From: Michael Thomas <mike () mtcc com>
Date: Wed, 02 Mar 2011 08:36:08 -0800

On 03/02/2011 06:23 AM, Jay Ashworth wrote:
----- Original Message -----
From: "Michael Thomas"<mike () mtcc com>
Yes, really. The only difference was which L2 channels the RTP
packets were flowed onto, which was determined by the MGCP/SIP
signalling and interaction with the telephony gateway. There
is a **very** complicated state machine that deals with this
using some bastardized IETF protocols (COPS IIRC).
Ok, see, now I (like, I suspect, Frank Bulk) am confused again:

when you say "which L2 channels the RTP packets were flowed onto", that
sounds to me a *whole* lot like "which VLAN on the end-user drop carried
the RTP packets from the terminal adapter in their cable box to our
concentrator"... which is pretty much the point I was originally trying
to make, if perhaps in slightly different terms.

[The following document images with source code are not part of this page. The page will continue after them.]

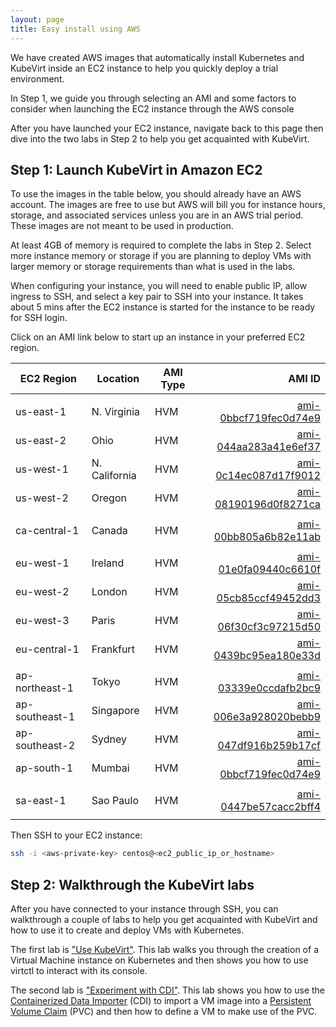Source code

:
 ```yaml
---
layout: page
title: Easy install using AWS 
---
```


We have created AWS images that automatically install Kubernetes
and KubeVirt inside an EC2 instance to help you quickly deploy 
a trial environment. 

In Step 1, we guide you through selecting an AMI and some factors to
consider when launching the EC2 instance through the AWS console

After you have launched your EC2 instance, navigate back to this 
page then dive into the two labs in Step 2 to help you get acquainted 
with KubeVirt. 

## Step 1: Launch KubeVirt in Amazon EC2

To use the images in the table below, you should already have an AWS 
account. The images are free to use but AWS will bill you for instance 
hours, storage, and associated services unless you are in an AWS trial 
period. These images are not meant to be used in production.

At least 4GB of memory is required to complete the labs in Step 2.
Select more instance memory or storage if you are planning to deploy 
VMs with larger memory or storage requirements than what is used in the
labs.

When configuring your instance, you will need to enable public IP, allow
 ingress to SSH, and select a key pair to SSH into your instance. It takes about 
5 mins after the EC2 instance is started for the instance to be ready 
for SSH login.

Click on an AMI link below to start up an instance in your preferred
EC2 region. 

| EC2 Region | Location      | AMI Type | AMI ID |
| ---        | ---           | ---      | ---:   |
|            |               |          |        |
| us-east-1  | N. Virginia   | HVM      | [ami-0bbcf719fec0d74e9](https://console.aws.amazon.com/ec2/home?region=us-east-1#launchAmi=ami-0bbcf719fec0d74e9) |
| us-east-2  | Ohio          | HVM      | [ami-044aa283a41e6ef37](https://console.aws.amazon.com/ec2/home?region=us-east-1#launchAmi=ami-044aa283a41e6ef37) |
| us-west-1  | N. California | HVM      | [ami-0c14ec087d17f9012](https://console.aws.amazon.com/ec2/home?region=us-east-1#launchAmi=ami-0c14ec087d17f9012) |
| us-west-2  | Oregon        | HVM      | [ami-08190196d0f8271ca](https://console.aws.amazon.com/ec2/home?region=us-east-1#launchAmi=ami-08190196d0f8271ca) |
|            |               |          |        |
| ca-central-1 | Canada   | HVM      | [ami-00bb805a6b82e11ab](https://console.aws.amazon.com/ec2/home?region=us-east-1#launchAmi=ami-00bb805a6b82e11ab) |
|            |               |          |        |
| eu-west-1      | Ireland   | HVM      | [ami-01e0fa09440c6610f](https://console.aws.amazon.com/ec2/home?region=us-east-1#launchAmi=ami-01e0fa09440c6610f) |
| eu-west-2      | London    | HVM      | [ami-05cb85ccf49452dd3](https://console.aws.amazon.com/ec2/home?region=us-east-1#launchAmi=ami-05cb85ccf49452dd3) |
| eu-west-3      | Paris    | HVM      | [ami-06f30cf3c97215d50](https://console.aws.amazon.com/ec2/home?region=us-east-1#launchAmi=ami-06f30cf3c97215d50) |
| eu-central-1   | Frankfurt | HVM      | [ami-0439bc95ea180e33d](https://console.aws.amazon.com/ec2/home?region=us-east-1#launchAmi=ami-0439bc95ea180e33d) |
|                |               |          |        |
| ap-northeast-1 | Tokyo   | HVM      | [ami-03339e0ccdafb2bc9](https://console.aws.amazon.com/ec2/home?region=us-east-1#launchAmi=ami-03339e0ccdafb2bc9) |
| ap-southeast-1 | Singapore | HVM      | [ami-006e3a928020bebb9](https://console.aws.amazon.com/ec2/home?region=us-east-1#launchAmi=ami-006e3a928020bebb9) |
| ap-southeast-2 | Sydney   | HVM      | [ami-047df916b259b17cf](https://console.aws.amazon.com/ec2/home?region=us-east-1#launchAmi=ami-047df916b259b17cf) |
| ap-south-1     | Mumbai   | HVM      | [ami-0bbcf719fec0d74e9](https://console.aws.amazon.com/ec2/home?region=us-east-1#launchAmi=ami-0bbcf719fec0d74e9) |
|            |               |          |        |
| sa-east-1  | Sao Paulo   | HVM      | [ami-0447be57cacc2bff4](https://console.aws.amazon.com/ec2/home?region=us-east-1#launchAmi=ami-0447be57cacc2bff4) |
|            |               |          |        |

Then SSH to your EC2 instance:

```bash
ssh -i <aws-private-key> centos@<ec2_public_ip_or_hostname>

```

## Step 2: Walkthrough the KubeVirt labs

After you have connected to your instance through SSH, you can 
walkthrough a couple of labs to help you get acquainted with KubeVirt 
and how to use it to create and deploy VMs with Kubernetes.

The first lab is ["Use KubeVirt"](../labs/kubernetes/lab6). This lab walks you 
through the creation of a Virtual Machine instance on Kubernetes and then
shows you how to use virtctl to interact with its console.

The second lab is ["Experiment with CDI"](../labs/kubernetes/lab7). This 
lab shows you how to use the [Containerized Data Importer](https://github.com/kubevirt/containerized-data-importer)
(CDI) to import a VM image into a [Persistent Volume Claim](https://kubernetes.io/docs/concepts/storage/persistent-volumes/) 
(PVC) and then how to define a VM to make use of the PVC.  
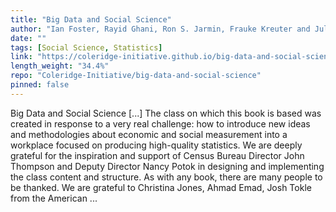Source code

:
 ```yaml
---
title: "Big Data and Social Science"
author: "Ian Foster, Rayid Ghani, Ron S. Jarmin, Frauke Kreuter and Julia Lane"
date: ""
tags: [Social Science, Statistics]
link: "https://coleridge-initiative.github.io/big-data-and-social-science/"
length_weight: "34.4%"
repo: "Coleridge-Initiative/big-data-and-social-science"
pinned: false
---
```


Big Data and Social Science [...] The class on which this book is based was created in response to a very real challenge: how to introduce new ideas and methodologies about economic and social measurement into a workplace focused on producing high-quality statistics. We are deeply grateful for the inspiration and support of Census Bureau Director John Thompson and Deputy Director Nancy Potok in designing and implementing the class content and structure. As with any book, there are many people to be thanked. We are grateful to Christina Jones, Ahmad Emad, Josh Tokle from the American ...
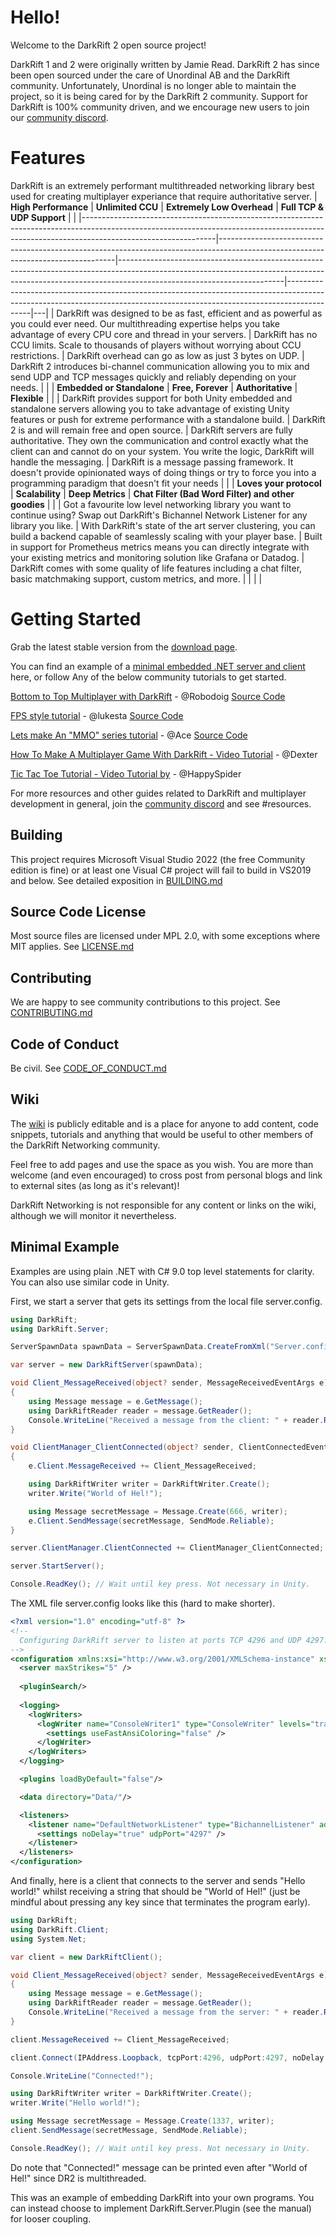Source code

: # Hello!
Welcome to the DarkRift 2 open source project!

DarkRift 1 and 2 were originally written by Jamie Read. DarkRift 2 has since been open sourced under the care of Unordinal AB and the DarkRift community. Unfortunately, Unordinal is no longer able to maintain the project, so it is being cared for by the DarkRift 2 community. Support for DarkRift is 100% community driven, and we encourage new users to join our [community discord](https://discord.gg/ufr5m7bX). 

# Features

DarkRift is an extremely performant multithreaded networking library best used for creating multiplayer experiance that require authoritative server. 
| **High Performance**                                                                                                                                                                        | **Unlimited CCU**                                                                                                                | **Extremely Low Overhead**                                                                                                                                                                          | **Full TCP & UDP Support**                                                                                                                                               |   |
|---------------------------------------------------------------------------------------------------------------------------------------------------------------------------------------------|----------------------------------------------------------------------------------------------------------------------------------|-----------------------------------------------------------------------------------------------------------------------------------------------------------------------------------------------------|--------------------------------------------------------------------------------------------------------------------------------------------------------------------------|---|
| DarkRift was designed to be as fast, efficient and as powerful as you could ever need. Our multithreading expertise helps you take advantage of every CPU core and thread in your servers.  | DarkRift has no CCU limits. Scale to thousands of players without worrying about CCU restrictions.                               | DarkRift overhead can go as low as just 3 bytes on UDP.                                                                                                                                             | DarkRift 2 introduces bi-channel communication allowing you to mix and send UDP and TCP messages quickly and reliably depending on your needs.                           |   |
| **Embedded or Standalone**                                                                                                                                                                  | **Free, Forever**                                                                                                                | **Authoritative**                                                                                                                                                                                   | **Flexible**                                                                                                                                                             |   |
| DarkRift provides support for both Unity embedded and standalone servers allowing you to take advantage of existing Unity features or push for extreme performance with a standalone build. | DarkRift 2 is and will remain free and open source.                                                                              | DarkRift servers are fully authoritative. They own the communication and control exactly what the client can and cannot do on your system. You write the logic, DarkRift will handle the messaging. | DarkRift is a message passing framework. It doesn't provide opinionated ways of doing things or try to force you into a programming paradigm that doesn't fit your needs |   |
| **Loves your protocol**                                                                                                                                                                     | **Scalability**                                                                                                                  | **Deep Metrics**                                                                                                                                                                                    | **Chat Filter (Bad Word Filter) and other goodies**                                                                                                                      |   |
| Got a favourite low level networking library you want to continue using? Swap out DarkRift's Bichannel Network Listener for any library you like.                                           | With DarkRift's state of the art server clustering, you can build a backend capable of seamlessly scaling with your player base. | Built in support for Prometheus metrics means you can directly integrate with your existing metrics and monitoring solution like Grafana or Datadog.                                                | DarkRift comes with some quality of life features including a chat filter, basic matchmaking support, custom metrics, and more.                                          |   |                             |   |

# Getting Started
Grab the latest stable version from the [download page](https://github.com/DarkRiftNetworking/DarkRift/releases/).

You can find an example of a [minimal embedded .NET server and client](#minimal-example) here, or follow Any of the below community tutorials to get started.

[Bottom to Top Multiplayer with DarkRift](https://dev.to/robodoig/unity-multiplayer-bottom-to-top-46cj) - @Robodoig
[Source Code](https://github.com/RoboDoig/multiplayer-tutorial)

[FPS style tutorial](https://lukestampfli.github.io/EmbeddedFPSExample/guide/introduction.html) - @lukesta
[Source Code](https://github.com/LukeStampfli/EmbeddedFPSExample)

[Lets make An "MMO" series tutorial](https://benderj.com/lets-make-an-mmo-with-unity-darkrift-playfab-1/) - @Ace
[Source Code](https://github.com/MrBabadook/)

[How To Make A Multiplayer Game With DarkRift - Video Tutorial](https://www.youtube.com/watch?v=P1SayM0sqcA) - @Dexter

[Tic Tac Toe Tutorial - Video Tutorial by](https://www.youtube.com/watch?v=wqs39RIXmxc) - @HappySpider

For more resources and other guides related to DarkRift and multiplayer development in general, join the [community discord](https://discord.gg/ufr5m7bX) and see #resources.

## Building
This project requires Microsoft Visual Studio 2022 (the free Community edition is fine) or at least one Visual C# project will fail to build in VS2019 and below. See detailed exposition in [BUILDING.md](BUILDING.md)

## Source Code License
Most source files are licensed under MPL 2.0, with some exceptions where MIT applies. See [LICENSE.md](../LICENSE.md)

## Contributing
We are happy to see community contributions to this project. See [CONTRIBUTING.md](CONTRIBUTING.md)

## Code of Conduct
Be civil. See [CODE_OF_CONDUCT.md](CODE_OF_CONDUCT.md)

## Wiki
The [wiki](https://github.com/DarkRiftNetworking/DarkRift-Networking/wiki) is publicly editable and is a place for anyone to add content, code snippets, tutorials and anything that would be useful to other members of the DarkRift Networking community.

Feel free to add pages and use the space as you wish. You are more than welcome (and even encouraged) to cross post from personal blogs and link to external sites (as long as it's relevant)!

DarkRift Networking is not responsible for any content or links on the wiki, although we will monitor it nevertheless.

## Minimal Example

Examples are using plain .NET with C# 9.0 top level statements for clarity. You can also use similar code in Unity.

First, we start a server that gets its settings from the local file server.config.

```csharp
using DarkRift;
using DarkRift.Server;

ServerSpawnData spawnData = ServerSpawnData.CreateFromXml("Server.config");

var server = new DarkRiftServer(spawnData);

void Client_MessageReceived(object? sender, MessageReceivedEventArgs e)
{
    using Message message = e.GetMessage();
    using DarkRiftReader reader = message.GetReader();
    Console.WriteLine("Received a message from the client: " + reader.ReadString());
}

void ClientManager_ClientConnected(object? sender, ClientConnectedEventArgs e)
{
    e.Client.MessageReceived += Client_MessageReceived;

    using DarkRiftWriter writer = DarkRiftWriter.Create();
    writer.Write("World of Hel!");

    using Message secretMessage = Message.Create(666, writer);
    e.Client.SendMessage(secretMessage, SendMode.Reliable);
}

server.ClientManager.ClientConnected += ClientManager_ClientConnected;

server.StartServer();

Console.ReadKey(); // Wait until key press. Not necessary in Unity.
```

The XML file server.config looks like this (hard to make shorter).

```xml
<?xml version="1.0" encoding="utf-8" ?>
<!--
  Configuring DarkRift server to listen at ports TCP 4296 and UDP 4297.
-->
<configuration xmlns:xsi="http://www.w3.org/2001/XMLSchema-instance" xsi:noNamespaceSchemaLocation="https://www.darkriftnetworking.com/DarkRift2/Schemas/2.3.1/Server.config.xsd">
  <server maxStrikes="5" />
  
  <pluginSearch/>
 
  <logging>
    <logWriters>
      <logWriter name="ConsoleWriter1" type="ConsoleWriter" levels="trace, info, warning, error, fatal">
        <settings useFastAnsiColoring="false" />
      </logWriter>
    </logWriters>
  </logging>

  <plugins loadByDefault="false"/>

  <data directory="Data/"/>

  <listeners>
    <listener name="DefaultNetworkListener" type="BichannelListener" address="0.0.0.0" port="4296">
      <settings noDelay="true" udpPort="4297" />
    </listener>
  </listeners>
</configuration>

```

And finally, here is a client that connects to the server and sends "Hello world!" whilst receiving a string that should be "World of Hel!" (just be mindful about pressing any key since that terminates the program early).

```csharp
using DarkRift;
using DarkRift.Client;
using System.Net;

var client = new DarkRiftClient();

void Client_MessageReceived(object? sender, MessageReceivedEventArgs e)
{
    using Message message = e.GetMessage();
    using DarkRiftReader reader = message.GetReader();
    Console.WriteLine("Received a message from the server: " + reader.ReadString());
}

client.MessageReceived += Client_MessageReceived;

client.Connect(IPAddress.Loopback, tcpPort:4296, udpPort:4297, noDelay:true);

Console.WriteLine("Connected!");

using DarkRiftWriter writer = DarkRiftWriter.Create();
writer.Write("Hello world!");

using Message secretMessage = Message.Create(1337, writer);
client.SendMessage(secretMessage, SendMode.Reliable);

Console.ReadKey(); // Wait until key press. Not necessary in Unity.
```

Do note that "Connected!" message can be printed even after "World of Hel!" since DR2 is multithreaded.

This was an example of embedding DarkRift into your own programs. You can instead choose to implement DarkRift.Server.Plugin (see the manual) for looser coupling.
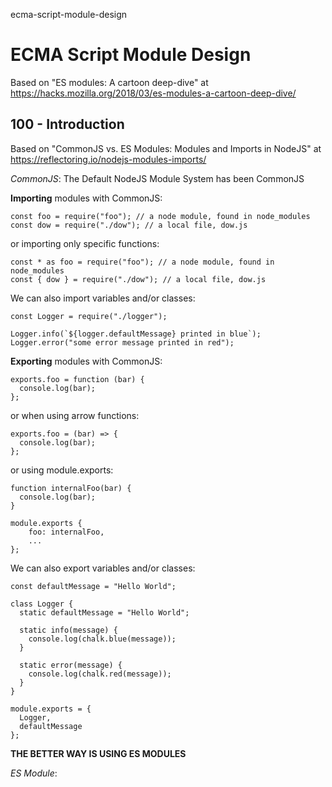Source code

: ecma-script-module-design
# ECMA Script Module Design

Based on "ES modules: A cartoon deep-dive" at https://hacks.mozilla.org/2018/03/es-modules-a-cartoon-deep-dive/

## 100 - Introduction

Based on "CommonJS vs. ES Modules: Modules and Imports in NodeJS" at https://reflectoring.io/nodejs-modules-imports/

*CommonJS*: The Default NodeJS Module System has been CommonJS

**Importing** modules with CommonJS:

```
const foo = require("foo"); // a node module, found in node_modules
const dow = require("./dow"); // a local file, dow.js
```
or importing only specific functions:
```
const * as foo = require("foo"); // a node module, found in node_modules
const { dow } = require("./dow"); // a local file, dow.js
```

We can also import variables and/or classes:

```
const Logger = require("./logger");

Logger.info(`${logger.defaultMessage} printed in blue`);
Logger.error("some error message printed in red");
```

**Exporting** modules with CommonJS:

```
exports.foo = function (bar) {
  console.log(bar);
};
```
or when using arrow functions:
```
exports.foo = (bar) => {
  console.log(bar);
};
```
or using module.exports:
```
function internalFoo(bar) {
  console.log(bar);
}

module.exports {
    foo: internalFoo,
    ...
};
```

We can also export variables and/or classes:

```
const defaultMessage = "Hello World";

class Logger {
  static defaultMessage = "Hello World";

  static info(message) {
    console.log(chalk.blue(message));
  }

  static error(message) {
    console.log(chalk.red(message));
  }
}

module.exports = {
  Logger,
  defaultMessage
};
```

**THE BETTER WAY IS USING ES MODULES**

*ES Module*:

Am I still misunderstanding you?

They're kind of like VLAN's, but not exactly. It's been a long
time since I worked on this... The RTP is flowed over what is
called unsolicited grants (UGS) which give slots on the upstream
for transmission. There are several other types of qos treatment
between the CM and CMTS... I think that packetcable flows the
MGCP and SIP over nrt-PS, but I might be misremembering.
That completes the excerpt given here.